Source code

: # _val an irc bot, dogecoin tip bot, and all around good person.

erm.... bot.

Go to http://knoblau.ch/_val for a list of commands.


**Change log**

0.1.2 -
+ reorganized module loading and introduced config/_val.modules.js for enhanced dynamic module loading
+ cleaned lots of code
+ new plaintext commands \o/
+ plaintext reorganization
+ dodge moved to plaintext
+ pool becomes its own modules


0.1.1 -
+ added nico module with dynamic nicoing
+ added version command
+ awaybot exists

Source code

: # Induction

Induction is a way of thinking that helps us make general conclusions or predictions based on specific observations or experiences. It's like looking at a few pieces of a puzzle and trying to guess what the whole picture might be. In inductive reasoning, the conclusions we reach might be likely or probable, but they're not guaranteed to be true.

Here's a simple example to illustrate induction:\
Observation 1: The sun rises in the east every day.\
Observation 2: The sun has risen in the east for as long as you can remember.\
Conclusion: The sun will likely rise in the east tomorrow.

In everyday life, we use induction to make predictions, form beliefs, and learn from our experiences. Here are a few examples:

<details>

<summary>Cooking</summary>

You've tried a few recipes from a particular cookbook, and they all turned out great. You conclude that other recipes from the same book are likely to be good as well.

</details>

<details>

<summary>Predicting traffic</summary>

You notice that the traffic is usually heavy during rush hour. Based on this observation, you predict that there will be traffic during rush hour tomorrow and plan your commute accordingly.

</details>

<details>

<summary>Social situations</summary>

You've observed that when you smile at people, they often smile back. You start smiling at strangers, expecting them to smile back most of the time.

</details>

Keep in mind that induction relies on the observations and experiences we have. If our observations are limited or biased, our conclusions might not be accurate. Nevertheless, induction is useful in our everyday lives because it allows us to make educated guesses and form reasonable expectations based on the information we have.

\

YOUR OBJECTIVE => Word for word, transcribe each of the entries above.

RESULT FOR THIS TASK =>
Source code

: # _val an irc bot, dogecoin tip bot, and all around good person.

erm.... bot.

Go to http://knoblau.ch/_val for a list of commands.


**Change log**

0.1.2 -
+ reorganized module loading and introduced config/_val.modules.js for enhanced dynamic module loading
+ cleaned lots of code
+ new plaintext commands \o/
+ plaintext reorganization
+ dodge moved to plaintext
+ pool becomes its own modules


0.1.1 -
+ added nico module with dynamic nicoing
+ added version command
+ awaybot exists

Source code

: # Induction

Induction is a way of thinking that helps us make general conclusions or predictions based on specific observations or experiences. It's like looking at a few pieces of a puzzle and trying to guess what the whole picture might be. In inductive reasoning, the conclusions we reach might be likely or probable, but they're not guaranteed to be true.

Here's a simple example to illustrate induction:\
Observation 1: The sun rises in the east every day.\
Observation 2: The sun has risen in the east for as long as you can remember.\
Conclusion: The sun will likely rise in the east tomorrow.

In everyday life, we use induction to make predictions, form beliefs, and learn from our experiences. Here are a few examples:

<details>

<summary>Cooking</summary>

You've tried a few recipes from a particular cookbook, and they all turned out great. You conclude that other recipes from the same book are likely to be good as well.

</details>

<details>

<summary>Predicting traffic</summary>

You notice that the traffic is usually heavy during rush hour. Based on this observation, you predict that there will be traffic during rush hour tomorrow and plan your commute accordingly.

</details>

<details>

<summary>Social situations</summary>

You've observed that when you smile at people, they often smile back. You start smiling at strangers, expecting them to smile back most of the time.

</details>

Keep in mind that induction relies on the observations and experiences we have. If our observations are limited or biased, our conclusions might not be accurate. Nevertheless, induction is useful in our everyday lives because it allows us to make educated guesses and form reasonable expectations based on the information we have.

\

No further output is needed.